Never, ever do this! If you put your children’s names on your home, bank accounts and other assets, you’ve given them a share of the asset. If you give them a gift over $13,000 per year per person, you will have a gift tax problem.

You have also given away a valuable tax advantage. Let’s assume you give them a stock when it is worth $10,000 that you bought for $100. They will pay taxes on the $9,900 difference. If you had given them the same stock upon your passing, there would be no tax due because of the differences in what is called carry-over versus step-up basis.

If your children were to have a creditor’s claim against them, the creditor could attach your assets because your children’s names are on them. That means you could lose stocks, savings, etc. to your children’s creditors.

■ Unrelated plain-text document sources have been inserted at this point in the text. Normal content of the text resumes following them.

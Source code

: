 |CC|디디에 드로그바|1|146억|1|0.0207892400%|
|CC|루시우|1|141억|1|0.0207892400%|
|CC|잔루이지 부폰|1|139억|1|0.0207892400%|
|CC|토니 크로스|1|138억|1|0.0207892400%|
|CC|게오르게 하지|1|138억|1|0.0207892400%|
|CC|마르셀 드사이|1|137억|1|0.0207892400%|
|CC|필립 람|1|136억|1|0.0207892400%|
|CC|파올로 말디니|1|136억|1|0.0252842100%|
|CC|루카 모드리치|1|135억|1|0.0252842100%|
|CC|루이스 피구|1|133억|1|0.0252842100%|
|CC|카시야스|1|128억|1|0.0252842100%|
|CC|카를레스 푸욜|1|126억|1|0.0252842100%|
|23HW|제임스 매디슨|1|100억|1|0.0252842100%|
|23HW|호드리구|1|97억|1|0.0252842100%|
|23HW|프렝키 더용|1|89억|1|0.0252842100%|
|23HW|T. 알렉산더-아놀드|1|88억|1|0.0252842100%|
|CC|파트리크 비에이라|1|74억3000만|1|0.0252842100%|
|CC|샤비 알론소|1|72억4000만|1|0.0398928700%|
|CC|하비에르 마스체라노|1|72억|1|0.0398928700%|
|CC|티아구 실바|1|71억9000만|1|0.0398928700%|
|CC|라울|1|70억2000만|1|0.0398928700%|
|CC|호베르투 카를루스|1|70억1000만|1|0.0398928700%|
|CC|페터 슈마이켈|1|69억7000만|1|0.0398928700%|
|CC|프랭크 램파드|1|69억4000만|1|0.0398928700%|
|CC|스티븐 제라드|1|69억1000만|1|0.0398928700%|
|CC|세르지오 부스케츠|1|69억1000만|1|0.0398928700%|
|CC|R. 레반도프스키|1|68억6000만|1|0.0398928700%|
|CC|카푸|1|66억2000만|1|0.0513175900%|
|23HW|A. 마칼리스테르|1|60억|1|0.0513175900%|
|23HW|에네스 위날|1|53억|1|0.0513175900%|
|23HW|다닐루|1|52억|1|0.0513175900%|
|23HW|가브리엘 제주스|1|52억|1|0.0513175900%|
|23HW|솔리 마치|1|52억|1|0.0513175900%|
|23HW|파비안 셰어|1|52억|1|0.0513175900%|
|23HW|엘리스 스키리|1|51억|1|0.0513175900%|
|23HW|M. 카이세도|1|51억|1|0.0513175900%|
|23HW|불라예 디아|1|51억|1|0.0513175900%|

If you put your children’s names on the title to your home, you have huge potential problems for you and your children. If you sell the home, you and your spouse will have the capital gains exemption for the sale of your primary residence but your children will NOT. That means they will have to pay the capital gains tax. Also, if one of your children gets divorced, it is possible that their soon to be ex-spouse could sue for the sale of the home if there are insufficient other assets to pay them out. Yes, you read that correctly, you children’s soon-to-be ex-spouse has an ownership interest in your home even if it is only your child’s name on the title with you. That is because Minnesota law gives spouses a marital interest in real property even if their name is not on title to the home.

To illustrate this point, I once had a client come to me for legal help. After his wife’s passing, his previous attorney advised him to put his children’s names on his home, bank accounts, brokerage accounts and other assets. Unfortunately, his daughter became disabled and  applied for government benefits. Her ownership interest in her father’s assets disqualified her for the help she needed. To further complicate the matter, his son’s broker had invested with Tom Petters. Even though the client’s son knew nothing about the investments his broker made on his behalf, his father’s assets were now fair game for the government officials looking to recover assets – my client’s entire life savings were at risk simply because his son’s name was on them. When I explained all of this to him, he could not understand why his previous attorney had advised him to do this. I told him, I couldn’t understand it either.